**Exercise**
Find every line below that contains the word "Return" and copy it out.

**Records shown**
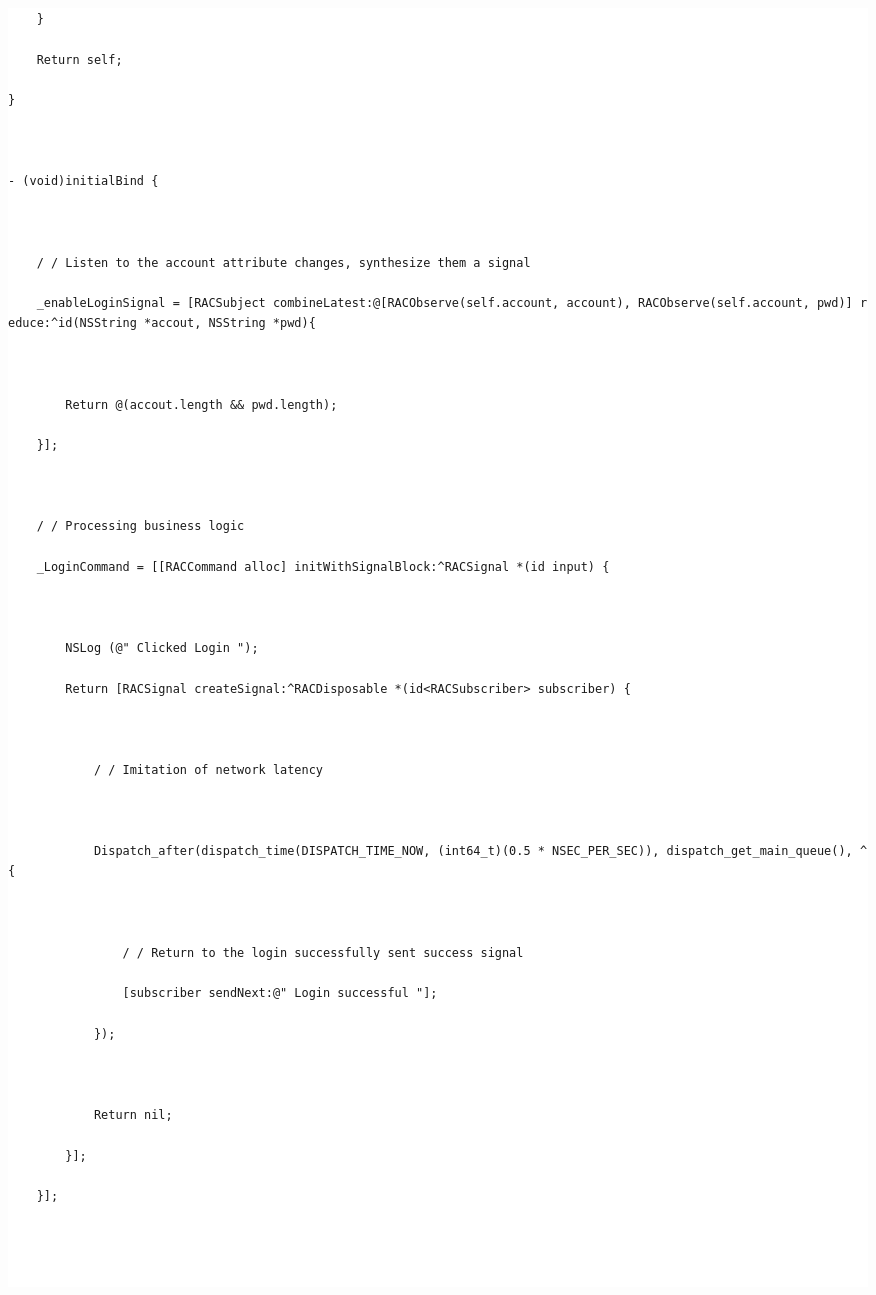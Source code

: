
 ```
    }

    Return self;

}

 

- (void)initialBind {

 

    / / Listen to the account attribute changes, synthesize them a signal

    _enableLoginSignal = [RACSubject combineLatest:@[RACObserve(self.account, account), RACObserve(self.account, pwd)] reduce:^id(NSString *accout, NSString *pwd){

 

        Return @(accout.length && pwd.length);

    }];

 

    / / Processing business logic

    _LoginCommand = [[RACCommand alloc] initWithSignalBlock:^RACSignal *(id input) {

 

        NSLog (@" Clicked Login ");

        Return [RACSignal createSignal:^RACDisposable *(id<RACSubscriber> subscriber) {

 

            / / Imitation of network latency

 

            Dispatch_after(dispatch_time(DISPATCH_TIME_NOW, (int64_t)(0.5 * NSEC_PER_SEC)), dispatch_get_main_queue(), ^{

 

                / / Return to the login successfully sent success signal

                [subscriber sendNext:@" Login successful "];

            });

 

            Return nil;

        }];

    }];

 

 
```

**Solution to this exercise**
    Return self;
        Return @(accout.length && pwd.length);
        Return [RACSignal createSignal:^RACDisposable *(id<RACSubscriber> subscriber) {
                / / Return to the login successfully sent success signal
            Return nil;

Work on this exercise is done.